Territorio bene comune
Per chi ha voglia di allungare lo sguardo oltre la città dello Stretto, nel pomeriggio di sabato, 23 maggio, dalle ore 18.00, la Villa Comunale Umberto I, in quel di Patti, si trasformerà in uno spazio di incontro e partecipazione con l’iniziativa “Territorio come bene comune”, con una serata che unisce memoria, confronto e musica, dedicata alla memoria di Raphaël e Bernard Dufresne. L’ evento, per l’appunto, si aprirà con un dibattito pubblico sul tema del territorio come bene comune: un confronto che mette al centro pratiche concrete di cittadinanza attiva, partecipazione dal basso e responsabilità condivisa nella gestione degli spazi e delle risorse.
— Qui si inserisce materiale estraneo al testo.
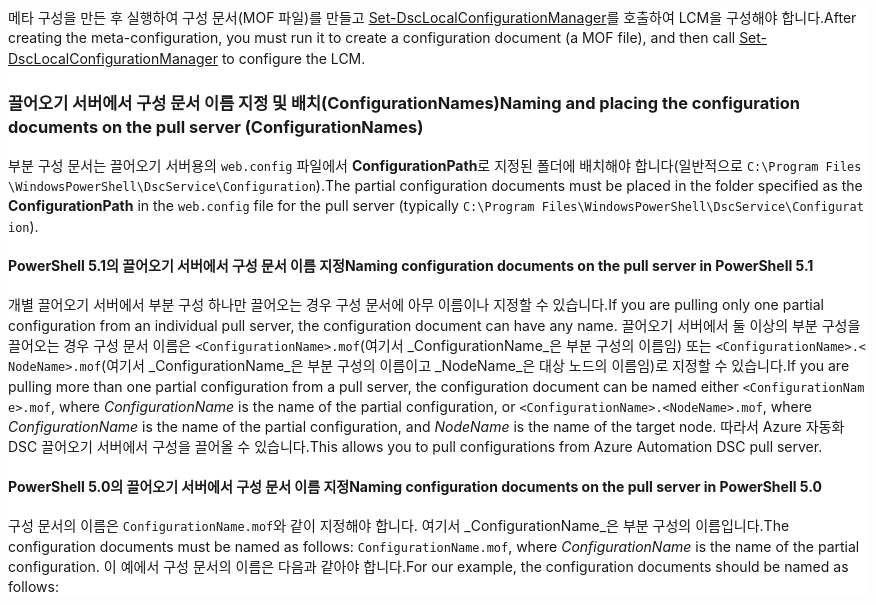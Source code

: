 <span data-ttu-id="f3ace-145">메타 구성을 만든 후 실행하여 구성 문서(MOF 파일)를 만들고 [Set-DscLocalConfigurationManager](https://technet.microsoft.com/en-us/library/dn521621(v=wps.630).aspx)를 호출하여 LCM을 구성해야 합니다.</span><span class="sxs-lookup"><span data-stu-id="f3ace-145">After creating the meta-configuration, you must run it to create a configuration document (a MOF file), and then call [Set-DscLocalConfigurationManager](https://technet.microsoft.com/en-us/library/dn521621(v=wps.630).aspx) to configure the LCM.</span></span>

### <a name="naming-and-placing-the-configuration-documents-on-the-pull-server-configurationnames"></a><span data-ttu-id="f3ace-146">끌어오기 서버에서 구성 문서 이름 지정 및 배치(ConfigurationNames)</span><span class="sxs-lookup"><span data-stu-id="f3ace-146">Naming and placing the configuration documents on the pull server (ConfigurationNames)</span></span>

<span data-ttu-id="f3ace-147">부분 구성 문서는 끌어오기 서버용의 `web.config` 파일에서 **ConfigurationPath**로 지정된 폴더에 배치해야 합니다(일반적으로 `C:\Program Files\WindowsPowerShell\DscService\Configuration`).</span><span class="sxs-lookup"><span data-stu-id="f3ace-147">The partial configuration documents must be placed in the folder specified as the **ConfigurationPath** in the `web.config` file for the pull server (typically `C:\Program Files\WindowsPowerShell\DscService\Configuration`).</span></span> 

#### <a name="naming-configuration-documents-on-the-pull-server-in-powershell-51"></a><span data-ttu-id="f3ace-148">PowerShell 5.1의 끌어오기 서버에서 구성 문서 이름 지정</span><span class="sxs-lookup"><span data-stu-id="f3ace-148">Naming configuration documents on the pull server in PowerShell 5.1</span></span>

<span data-ttu-id="f3ace-149">개별 끌어오기 서버에서 부분 구성 하나만 끌어오는 경우 구성 문서에 아무 이름이나 지정할 수 있습니다.</span><span class="sxs-lookup"><span data-stu-id="f3ace-149">If you are pulling only one partial configuration from an individual pull server, the configuration document can have any name.</span></span> <span data-ttu-id="f3ace-150">끌어오기 서버에서 둘 이상의 부분 구성을 끌어오는 경우 구성 문서 이름은 `<ConfigurationName>.mof`(여기서 _ConfigurationName_은 부분 구성의 이름임) 또는 `<ConfigurationName>.<NodeName>.mof`(여기서 _ConfigurationName_은 부분 구성의 이름이고 _NodeName_은 대상 노드의 이름임)로 지정할 수 있습니다.</span><span class="sxs-lookup"><span data-stu-id="f3ace-150">If you are pulling more than one partial configuration from a pull server, the configuration document can be named either `<ConfigurationName>.mof`, where _ConfigurationName_ is the name of the partial configuration, or `<ConfigurationName>.<NodeName>.mof`, where  _ConfigurationName_ is the name of the partial configuration, and _NodeName_ is the name of the target node.</span></span> <span data-ttu-id="f3ace-151">따라서 Azure 자동화 DSC 끌어오기 서버에서 구성을 끌어올 수 있습니다.</span><span class="sxs-lookup"><span data-stu-id="f3ace-151">This allows you to pull configurations from Azure Automation DSC pull server.</span></span>


#### <a name="naming-configuration-documents-on-the-pull-server-in-powershell-50"></a><span data-ttu-id="f3ace-152">PowerShell 5.0의 끌어오기 서버에서 구성 문서 이름 지정</span><span class="sxs-lookup"><span data-stu-id="f3ace-152">Naming configuration documents on the pull server in PowerShell 5.0</span></span>

<span data-ttu-id="f3ace-153">구성 문서의 이름은 `ConfigurationName.mof`와 같이 지정해야 합니다. 여기서 _ConfigurationName_은 부분 구성의 이름입니다.</span><span class="sxs-lookup"><span data-stu-id="f3ace-153">The configuration documents must be named as follows: `ConfigurationName.mof`, where _ConfigurationName_ is the name of the partial configuration.</span></span> <span data-ttu-id="f3ace-154">이 예에서 구성 문서의 이름은 다음과 같아야 합니다.</span><span class="sxs-lookup"><span data-stu-id="f3ace-154">For our example, the configuration documents should be named as follows:</span></span>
Interverranno diverse realtà impegnate su questi temi, tra cui Amargi, Assemblea NO PONTE, Collettivo Malerba, Coordinamento NO MUOS, oltre a contributi come quello di Cristina Bertelli (Università dei Beni Comuni di Parigi), Lorenzo Fiore (Associazione UMANA), il Teatro Coppola – Teatro dei Cittadini e Tre60Lab. La serata, dunque, proseguirà con una selezione musicale curata da Nessunconfine e, a seguire, ci sarà uno spazio alla musica dal vivo con la partecipazione di Marco Corrao, Nino Milia, Ottavio Leo e Raffaele Trimarchi che si alterneranno sul palco insieme a Salvo Ruolo e Massimiliano Gallo, in attesa del concerto di Cesare Basile. Sarà presente, inoltre, un’area bar e ristoro a prezzi popolari con proposte inclusive (vegane, senza glutine e piatti con carne), birre artigianali del Birrificio Epica e vini locali delle Cantine Gatti. L’ingresso è libero fino a esaurimento posti: una gita fuori porta che diventa occasione di ascolto, musica e comunità.
Sgrano
Voglia di cucina multietnica? Al numero 13 del Viale San Martino ha aperto da pochissimo Zen Eat Ristorante, un nuovo spazio gastronomico che propone un vero e proprio viaggio tra i sapori del mondo, con un’attenzione particolare alla cucina giapponese. Il concept unisce tradizione italiana e creatività contemporanea, puntando su ingredienti selezionati e piatti preparati al momento, pensati per valorizzare freschezza e qualità. Il risultato è un menù dinamico, che attraversa culture diverse mantenendo però un’identità coerente e moderna. Grande ritorno in città anche per il barman Michele Salerno, per tutti “Mike”, che firma la proposta cocktail con le sue creazioni iconiche, come il celebre drink al cetriolino. In carta non mancano cocktail classici e signature drink realizzati con ingredienti freschi, ideali sia per l’aperitivo che per serate più ricercate. Il vero punto forte è però l’angolo Teppanyaki, dove la cucina diventa spettacolo: preparazioni live, tecnica e intrattenimento che trasformano la cena in un momento immersivo e conviviale. Insomma potrete starvene comodamente seduti sorseggiando il vostro drink e curiosare sul come verranno preparati i vostri piatti in piastra tra acrobazie e segreti dello chef. Consigliatissima, per esempio, la tempura di fiori di zucca, le patate novelle con maionese zen, assolutamente da provare le Crispy Zen ovvero polpettine di riso fritte con tatare ed i Gyoza ai gamberi, ed ancora gli Udon ed i Noodles, sfiziosissimi tutti i vari tipi di spiedini (dai gamberoni al pollo), per non parlare degli Uramaki. E dato che c’ è sempre uno spazio per il dolce potrete deliziarvi con un’ottima cheescake torrone e miele, con il gelato al sesamo nero e tanto altro ancora.